Whilst Symmons Plains has always been a strong track for Holden teams, Phillip Island has been somewhat of a Ford track the last two seasons, and a Scott McLaughlin track in particular. McLaughlin has won four out of the last six races at Phillip Island, doubling up in 2016 in the Volvo S60 and again last year for DJR Team Penske in the Falcon. 2017 was also a Ford year, with Fabian Coulthard and Chaz Mostert winning a race apiece to underline the manufacturer’s superiority on the fast, flowing circuit.
Any hopes of Holden fans that a new car for Ford would dent their form at Phillip Island were put to bed at the 2019 pre-season test where the six Mustangs finished 1st, 2nd, 3rd, 5th, 8th and 10th on the timesheets. I think despite the centre of gravity changes made after Melbourne the Mustang is going to be too strong for the Commodore this weekend, and it’s going to be a challenge to topple DJR Team Penske and Tickford. Tickford, in particular, will be keen to bounce back after a tough Tasmania weekend, and for Mostert and Waters, two drivers with ambitions of challenging for the Supercars title, this weekend’s Supersprint represents a perfect chance to get back onto the podium.
Pit Lane Trials
Following on from the drama in the pit lane in Adelaide, Supercars will trial closing the pitlane under the safety car this weekend. It is hoped that eliminating stacking when the safety car is called will improve safety and remove the need to the field to rush into the pits all at once to take a pitstop.
Not being able to pit under the safety car provides a fascinating new strategic element to this weekend’s races at Phillip Island, especially with the longer race on Sunday. With the advantage of being able to pit under the safety car now gone, it is possible that the optimal strategy will include pitting as early as possible and it adds a level of uncertainty into the race. It’s uncertainty which can be reduced and managed with strategy, but I can’t help but feel that if a safety car comes out, an eventual winner could be helped by a little bit of luck.
Reset Time For Whincup?
Going into Tasmania I thought that Symmons Plains was going to be Whincup’s weekend, but an uncharacteristically tough Saturday and Sunday saw him score just a 25th and a 5th place finish. He fell to 3rd in the standings, 160 points off McLaughlin but Phillip Island is a track he scored 2nd at in 2016 and 2017 and Whincup will be keen to ensure that he regains momentum going into an important part of the season.
His race pace on Sunday at Symmons Plains was strong, and he rose from outside the top ten to 5th at the flag but the key for Whincup at Phillip Island will be qualifying strongly, something which he failed to do last time out. If he qualifies well, then you can count on to be near to or on the podium at the end of the race. But qualify poorly, and he risks being swallowed into the mid-pack for another weekend and losing valuable ground in the championship.

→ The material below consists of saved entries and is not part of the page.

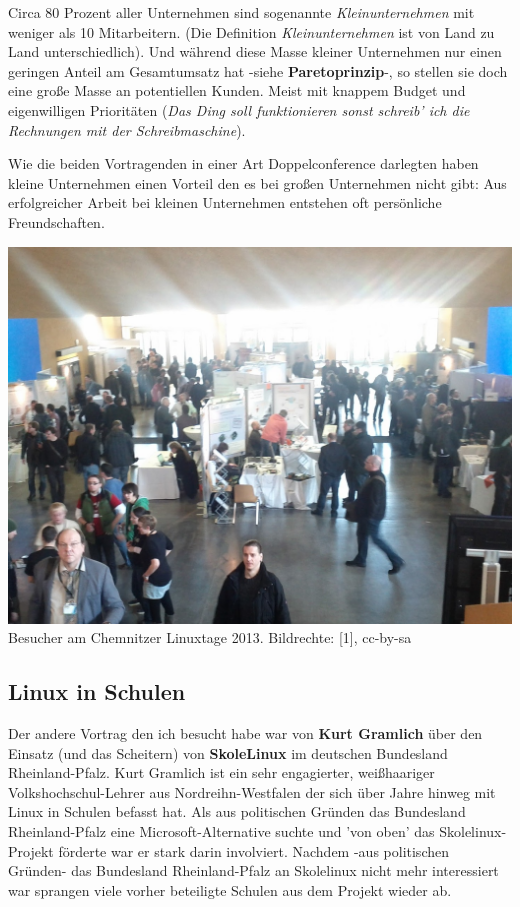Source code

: \documentclass[10pt,a4paper,ngerman,twoside]{article} %
\begin{document}
\begin{multicols}{3}
Circa 80 Prozent aller Unternehmen sind sogenannte \textit{Kleinunternehmen} mit weniger als 10 Mitarbeitern. (Die Definition \textit{Kleinunternehmen} ist von Land zu Land unterschiedlich). Und während diese Masse kleiner Unternehmen nur einen geringen Anteil am Gesamtumsatz hat -siehe \textbf{Paretoprinzip}-, so stellen sie doch eine große Masse an potentiellen Kunden. Meist mit knappem Budget und eigenwilligen Prioritäten (\textit{Das Ding soll funktionieren sonst schreib' ich die Rechnungen mit der Schreibmaschine}). 

Wie die beiden Vortragenden in einer Art Doppelconference darlegten haben kleine Unternehmen einen Vorteil den es bei großen Unternehmen nicht gibt: Aus erfolgreicher Arbeit bei kleinen Unternehmen entstehen oft persönliche Freundschaften.

\begin{center}
\includegraphics[width=\linewidth]{chemnitz/chemnitz_messe.jpg}
\footnotesize{Besucher am Chemnitzer Linuxtage 2013. Bildrechte: [1], cc-by-sa}
\end{center}

\subsection*{Linux in Schulen}

Der andere Vortrag den ich besucht habe war von \textbf{Kurt Gramlich} über den Einsatz (und das Scheitern) von \textbf{SkoleLinux} im deutschen Bundesland Rheinland-Pfalz. Kurt Gramlich ist ein sehr engagierter, weißhaariger Volkshochschul-Lehrer aus Nordreihn-Westfalen der sich über Jahre hinweg mit Linux in Schulen befasst hat. Als aus politischen Gründen das Bundesland Rheinland-Pfalz eine Microsoft-Alternative suchte und 'von oben' das Skolelinux-Projekt förderte war er stark darin involviert. Nachdem -aus politischen Gründen- das Bundesland Rheinland-Pfalz an Skolelinux nicht mehr interessiert war sprangen viele vorher beteiligte Schulen aus dem Projekt wieder ab.


\end{multicols}
\end{document}
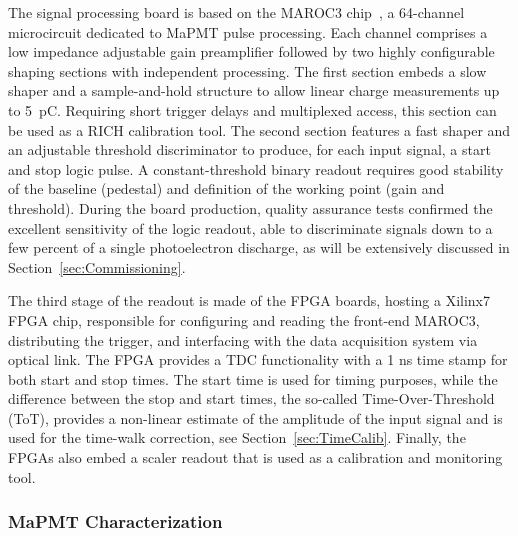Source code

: \documentclass[5p,times,twocolumn]{elsarticle}
\begin{document}
The signal processing board is based on the MAROC3 chip~\cite{MAROC3:chip}, a 64-channel microcircuit
dedicated to MaPMT pulse processing. Each channel comprises a low impedance adjustable gain preamplifier followed
by two highly configurable shaping sections with independent processing. The first section embeds a slow shaper and
a sample-and-hold structure to allow linear charge measurements up to 5~pC. Requiring short trigger delays and
multiplexed access, this section can be used as a RICH calibration tool. The second section features a fast shaper and
an adjustable threshold discriminator to produce, for each input signal, a start and stop logic pulse. A constant-threshold
binary readout requires good stability of the baseline (pedestal) and definition of the working point (gain and
threshold). During the board production, quality assurance tests confirmed the excellent sensitivity of the logic
readout, able to discriminate signals down to a few percent of a single photoelectron discharge, as will be extensively
discussed in Section~\ref{sec:Commissioning}.

The third stage of the readout is made of the FPGA boards, hosting a Xilinx7 FPGA chip, responsible for configuring and reading the front-end MAROC3, distributing the trigger, and interfacing with the data acquisition system \cite{daq-nim} via optical link. The FPGA provides a TDC functionality with a 1 ns time stamp for both start and stop times. The start time is used for timing purposes, while the difference between the stop and start times, the so-called Time-Over-Threshold (ToT), provides a non-linear estimate of the amplitude of the input signal and is used for the time-walk correction, see Section~\ref{sec:TimeCalib}. Finally, the FPGAs also embed a scaler readout that is used as a calibration and monitoring tool.

\subsubsection{MaPMT Characterization}
\label{sec:FEtests}
\end{document}
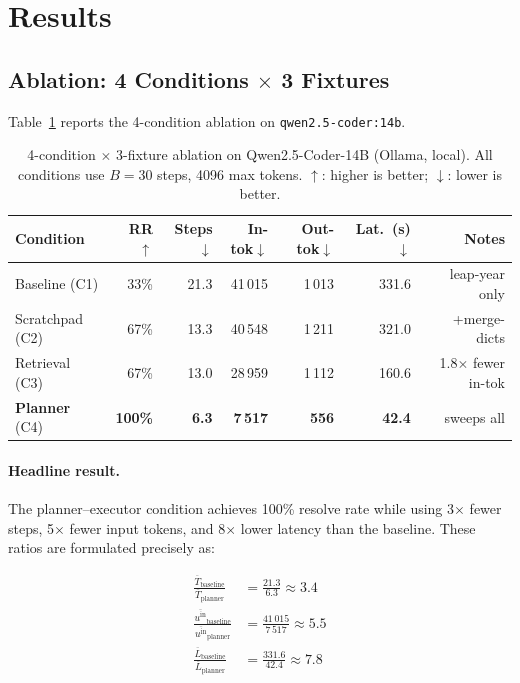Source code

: \documentclass[11pt]{article}
\begin{document}
\section{Results}
\label{sec:results}

\subsection{Ablation: 4 Conditions $\times$ 3 Fixtures}
\label{sec:ablation}

Table~\ref{tab:ablation} reports the 4-condition ablation on
\texttt{qwen2.5-coder:14b}.

\begin{table}[ht]
\centering
\caption{%
  4-condition $\times$ 3-fixture ablation on Qwen2.5-Coder-14B (Ollama, local).
  All conditions use $B=30$ steps, 4096 max tokens.
  $\uparrow$: higher is better; $\downarrow$: lower is better.
}
\label{tab:ablation}
\begin{tabular}{lrrrrrr}
\toprule
\textbf{Condition} & \textbf{RR}$\uparrow$ & \textbf{Steps}$\downarrow$
  & \textbf{In-tok}$\downarrow$ & \textbf{Out-tok}$\downarrow$
  & \textbf{Lat.\ (s)}$\downarrow$ & \textbf{Notes} \\
\midrule
Baseline  (C1) & 33\%  & 21.3 & 41\,015 & 1\,013 & 331.6 & leap-year only \\
Scratchpad (C2) & 67\%  & 13.3 & 40\,548 & 1\,211 & 321.0 & +merge-dicts \\
Retrieval  (C3) & 67\%  & 13.0 & 28\,959 & 1\,112 & 160.6 & 1.8$\times$ fewer in-tok \\
\textbf{Planner} (C4) & \textbf{100\%} & \textbf{6.3} & \textbf{7\,517} & \textbf{556} & \textbf{42.4} & sweeps all \\
\bottomrule
\end{tabular}
\end{table}

\paragraph{Headline result.}
The planner--executor condition achieves 100\% resolve rate while using
3$\times$ fewer steps, 5$\times$ fewer input tokens, and 8$\times$ lower
latency than the baseline.  These ratios are formulated precisely as:

\begin{align}
  \frac{\overline{T}_{\text{baseline}}}{\overline{T}_{\text{planner}}} &= \frac{21.3}{6.3} \approx 3.4 \label{eq:step-ratio} \\[4pt]
  \frac{\overline{u^{\text{in}}}_{\text{baseline}}}{\overline{u^{\text{in}}}_{\text{planner}}} &= \frac{41\,015}{7\,517} \approx 5.5 \label{eq:token-ratio} \\[4pt]
  \frac{\overline{L}_{\text{baseline}}}{\overline{L}_{\text{planner}}} &= \frac{331.6}{42.4} \approx 7.8 \label{eq:latency-ratio}
\end{align}
\end{document}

Milestone Weekend For Scott Pye
Race nine of the season on Saturday will mark Scott Pye’s 200th main game start of his career, a run stretching back to his enduros debut with Lucas Dumbrell Motorsport in 2012. To mark the achievement, Pye will race with the #200 on the car instead of his regular #2, but he’s one driver who I still don’t think we’ve seen the best of yet in Supercars.
A tough start to 2019 sees Pye enter Phillip Island 16th in the championship standings with just two top ten finishes all season. However, Symmons Plains saw him run consistently in the top on Sunday and he has had success at Phillip Island before, with a podium finish for DJR Team Penske in 2016. Pye has comprehensively beaten his teammate James Courtney at Walkinshaw for each of the last two seasons and finished 2018 a fantastic 7th in the standings. Given the pace of the Mustang at Phillip Island earlier this year, it’s unlikely that Pye will be repeating his 2016 achievements at the circuit. However, two top ten finishes would represent a brilliant result, and signal that his 2019 season is finally heading in the right direction.